The Mythos Effect: How to Stress-Test Your Own Mental Models with AI

The Mythos Wake-Up Call

The most uncomfortable line in Anthropic's Mythos Preview report wasn't the part about thousands of zero-day vulnerabilities. It was a quieter sentence buried inside the technical write-up: the bugs Mythos surfaced had, in many cases, survived decades of human review and over five million automated tests.

That phrase matters. It says something specific about how dangerous flaws hide. They don't hide by being clever. They hide by being unexamined. The 17-year-old FreeBSD NFS bug (CVE-2026-4747), the 27-year-old OpenBSD TCP SACK vulnerability, the 16-year-old FFmpeg flaw, all sat in plain sight, in code most of the internet was running, while attention moved on to newer modules. The systems weren't unaudited. They were audited by people who had stopped looking at certain assumptions.

Read that sentence again with one substitution: replace "code" with "your worldview." When was the last time you ran a fresh audit on a belief you formed a decade ago? Most people, if they're honest, can't name one. The defaults they set in their twenties about money, relationships, career, learning, politics, or how the world works are still running in the background, shaping decisions, never re-examined since they went into production.

This is the Mythos effect.
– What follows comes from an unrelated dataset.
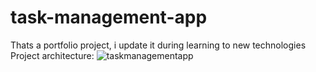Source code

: ﻿# task-management-app
Thats a portfolio project, i update it during learning to new technologies
Project architecture:
![taskmanagementapp](https://github.com/user-attachments/assets/5ceaacf1-7d08-4238-9b7d-5531255fa2ba)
Not the model itself, but the lesson it broadcasts. If a more capable analyzer can surface decades-old flaws in some of the most-reviewed code on earth, it's almost certainly capable of surfacing flaws in the much less rigorously audited operating system you carry around in your head.

The good news is you don't need access to Mythos to do this. You need a corpus and a workflow. Most people already have the corpus. Almost no one has the workflow.

Why Beliefs Are More Like Old Codebases Than We Want to Admit

Programmers have known for a long time that the most dangerous code isn't the new code. It's the code nobody touches. Stable, "battle-tested," running in production. Right up until the moment a researcher discovers that one of the assumptions baked into it became false five years ago, and now the whole tower is exposed.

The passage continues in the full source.